Kini semua kembali hitam pekat…
Seakan adegan ini tidak berhenti dan memutar yang lain…
Aku melihat pada klise itu, diriku empat tahun lalu sejak berpijak pertama kalinya di Eskdale Lodge. Tn. Preacher yang botak dikelilingi sebagian uban, pria tua yang hidup sendirian itu memberiku informasi terkait apa yang dilakukan dan tidak.
Roman mukanya yang tidak terlalu antusias menerimaku, mengatakan bahwa agar bertanggung jawab atas kebersihan kamar. Aku bisa mengerti, karena ia datang kemari tidak hanya mengantarku, tapi dengan tongkat pel bergegas menuju lantai di atasnya.

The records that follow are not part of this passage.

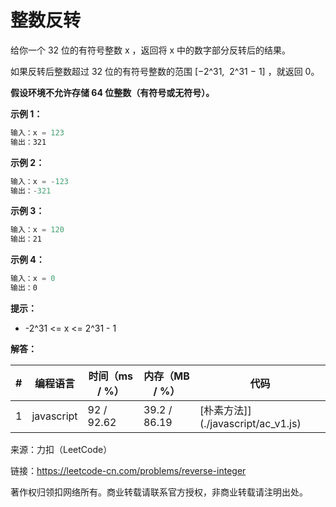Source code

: # 整数反转

给你一个 32 位的有符号整数 x ，返回将 x 中的数字部分反转后的结果。

如果反转后整数超过 32 位的有符号整数的范围 [−2^31,  2^31 − 1] ，就返回 0。

**假设环境不允许存储 64 位整数（有符号或无符号）。**

**示例 1：**

``` javascript
输入：x = 123
输出：321
```

**示例 2：**

``` javascript
输入：x = -123
输出：-321
```

**示例 3：**

``` javascript
输入：x = 120
输出：21
```

**示例 4：**

``` javascript
输入：x = 0
输出：0
```

**提示：**

- -2^31 <= x <= 2^31 - 1

**解答：**

**#**|**编程语言**|**时间（ms / %）**|**内存（MB / %）**|**代码**
--|--|--|--|--
1|javascript|92 / 92.62|39.2 / 86.19|[朴素方法]](./javascript/ac_v1.js)

来源：力扣（LeetCode）

链接：https://leetcode-cn.com/problems/reverse-integer

著作权归领扣网络所有。商业转载请联系官方授权，非商业转载请注明出处。
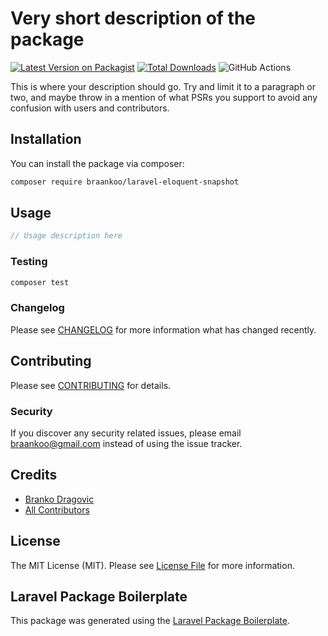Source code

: # Very short description of the package

[![Latest Version on Packagist](https://img.shields.io/packagist/v/braankoo/laravel-eloquent-snapshot.svg?style=flat-square)](https://packagist.org/packages/braankoo/laravel-eloquent-snapshot)
[![Total Downloads](https://img.shields.io/packagist/dt/braankoo/laravel-eloquent-snapshot.svg?style=flat-square)](https://packagist.org/packages/braankoo/laravel-eloquent-snapshot)
![GitHub Actions](https://github.com/braankoo/laravel-eloquent-snapshot/actions/workflows/main.yml/badge.svg)

This is where your description should go. Try and limit it to a paragraph or two, and maybe throw in a mention of what PSRs you support to avoid any confusion with users and contributors.

## Installation

You can install the package via composer:

```bash
composer require braankoo/laravel-eloquent-snapshot
```

## Usage

```php
// Usage description here
```

### Testing

```bash
composer test
```

### Changelog

Please see [CHANGELOG](CHANGELOG.md) for more information what has changed recently.

## Contributing

Please see [CONTRIBUTING](CONTRIBUTING.md) for details.

### Security

If you discover any security related issues, please email braankoo@gmail.com instead of using the issue tracker.

## Credits

-   [Branko Dragovic](https://github.com/braankoo)
-   [All Contributors](../../contributors)

## License

The MIT License (MIT). Please see [License File](LICENSE.md) for more information.

## Laravel Package Boilerplate

This package was generated using the [Laravel Package Boilerplate](https://laravelpackageboilerplate.com).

Tempat suram untuk orang yang suram pula.
.
Kilas balik itu kemudian dipercepat lagi…
.
Pertama kalinya bertemu gadis pendek pipi hamster, dengan ceroboh menabrakku. Kamar miliknya terpaut dua jarak dengan kamarku. Selalu setiap pagi, suara langkah kaki berlari di koridor.
Nona Fio, perangainya ramah dan selalu saja meminta maaf bahkan di situasi yang tidak perlu. Pengaplikasian budaya sungkan yang agak berlebihan. Aku ingat saat pertama kali kaca matanya terpental dari lantai tiga saat kejadian itu. Merasa bersalah, dia menangis tidak hanya minta maaf padaku, tapi juga menyesal atas kacamata sepuluh tahunnya telah pecah.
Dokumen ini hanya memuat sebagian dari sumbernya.